If campaigning cannot defeat Dutton in open battle, Labor ought to give the game of politics away.

Time for Labor to put up and to debate policies it proudly owns.

But that’s an argument for what Neville Wran once described as keeping the blow torch on the belly. The prime Minister and ministers should not take the opposition’s deficiencies for granted but take every opportunity to show the public why its own policies are better. It should, as Dutton did in government, be continually setting up little parliamentary tests that the opposition is bound to fail, if only because Labor is playing at home. It must be on the front foot, and have the opposition on the defensive, on all of the issues where the Dutton attacks are strongest: on immigration and refugee policy, on foreign relations and defence, on global warming and environmental protection, and, of course, on its “strong” issues: health, education and social welfare. It badly needs achievements in housing and hasn’t any worth speaking of yet.

On the defensive side, Labor should be moving for policies of its own, rather than pale imitations of policies devised by Tony Abbott, Scott Morrison and Peter Dutton. It should cease to act as though it has a guilty history, or a poor record in relation to our foreign and defence relations – a history and record which has made us run to a deeply conservative and ideological mother. It should stop acting as if Australian foreign policy is determined by polemicists from The Australian, American consultants brought in by the defence department and bodies funded by the arms industry. Rather than seeking cover whenever criticised by politicians with backgrounds in the SAS or the Institute of Public Affairs, or both, it should have its own experts and advocates (though not, please, Richard Marles) speaking first for discernibly Australian interests.

Labor has achievements in health, education and welfare, including improving the lives and incomes of professional carers. But it is not triumphing them effectively, and the electorate has already forgotten many of the things that have been done. The ministers in this field are very able, and policy focused. But they need also to be more political and combative, and not merely in question time, where reading answers to Dorothy Dixers does not speak to the Australian population.
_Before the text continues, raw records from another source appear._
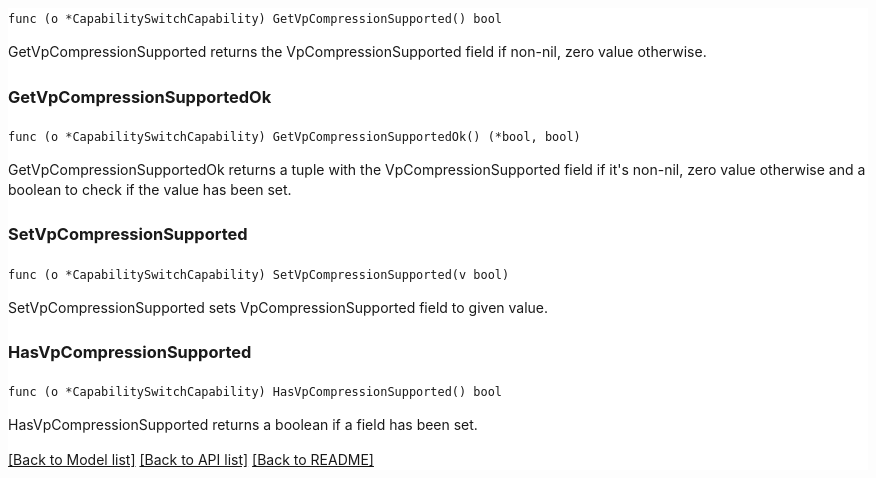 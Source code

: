 `func (o *CapabilitySwitchCapability) GetVpCompressionSupported() bool`

GetVpCompressionSupported returns the VpCompressionSupported field if non-nil, zero value otherwise.

### GetVpCompressionSupportedOk

`func (o *CapabilitySwitchCapability) GetVpCompressionSupportedOk() (*bool, bool)`

GetVpCompressionSupportedOk returns a tuple with the VpCompressionSupported field if it's non-nil, zero value otherwise
and a boolean to check if the value has been set.

### SetVpCompressionSupported

`func (o *CapabilitySwitchCapability) SetVpCompressionSupported(v bool)`

SetVpCompressionSupported sets VpCompressionSupported field to given value.

### HasVpCompressionSupported

`func (o *CapabilitySwitchCapability) HasVpCompressionSupported() bool`

HasVpCompressionSupported returns a boolean if a field has been set.


[[Back to Model list]](../README.md#documentation-for-models) [[Back to API list]](../README.md#documentation-for-api-endpoints) [[Back to README]](../README.md)


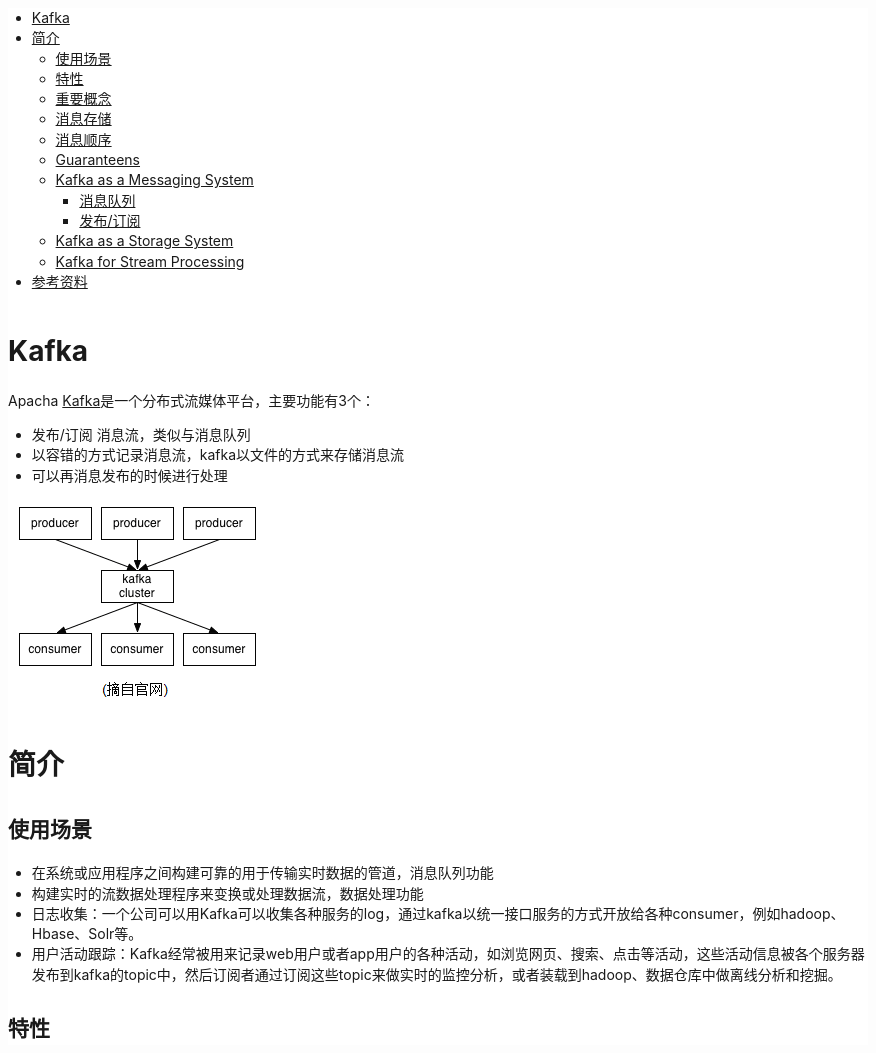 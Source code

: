 

- [Kafka](#kafka)
- [简介](#简介)
    - [使用场景](#使用场景)
    - [特性](#特性)
    - [重要概念](#重要概念)
    - [消息存储](#消息存储)
    - [消息顺序](#消息顺序)
    - [Guaranteens](#guaranteens)
    - [Kafka as a Messaging System](#kafka-as-a-messaging-system)
        - [消息队列](#消息队列)
        - [发布/订阅](#发布订阅)
    - [Kafka as a Storage System](#kafka-as-a-storage-system)
    - [Kafka for Stream Processing](#kafka-for-stream-processing)
- [参考资料](#参考资料)


# Kafka

Apacha [Kafka](http://kafka.apache.org/intro)是一个分布式流媒体平台，主要功能有3个：

- 发布/订阅 消息流，类似与消息队列
- 以容错的方式记录消息流，kafka以文件的方式来存储消息流
- 可以再消息发布的时候进行处理

![](img/143553z1pif7uok8ezr61u.png)

# 简介

## 使用场景

- 在系统或应用程序之间构建可靠的用于传输实时数据的管道，消息队列功能
- 构建实时的流数据处理程序来变换或处理数据流，数据处理功能
- 日志收集：一个公司可以用Kafka可以收集各种服务的log，通过kafka以统一接口服务的方式开放给各种consumer，例如hadoop、Hbase、Solr等。
- 用户活动跟踪：Kafka经常被用来记录web用户或者app用户的各种活动，如浏览网页、搜索、点击等活动，这些活动信息被各个服务器发布到kafka的topic中，然后订阅者通过订阅这些topic来做实时的监控分析，或者装载到hadoop、数据仓库中做离线分析和挖掘。

## 特性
The biggest positive from having the coalition on election alert would be the creation of some timetabling for putting their policies and ideas on public display. And not only for the purpose of debate and criticism in the House of Representatives but in the public forums at which public opinions are formed. Can they be dragged away from mere criticisms and carping into expositions of what they would be doing instead? Can they be made to put figures next to commitments, and be made too embarrassed to claim that any change would be funded by cuts in waste and fewer public servants? Can the litany of maladministration scandal – Robodebt, PWC and discretionary Covid spending — be attached to some admission that the coalition parties collectively stuffed up, beyond the misconduct and incompetence of individual players. Can we draw out from the opposition some statement of future practice in relation to discretionary grants, and about their politically partisan deployment around electorates? Can shadow ministers be held accountable for their campaigning and election rhetoric when they are seeking support to replace Dutton as leader of the opposition? I don’t have my hopes up, but it would be instructive – and entertaining – to watch them trying to escape the blowtorch.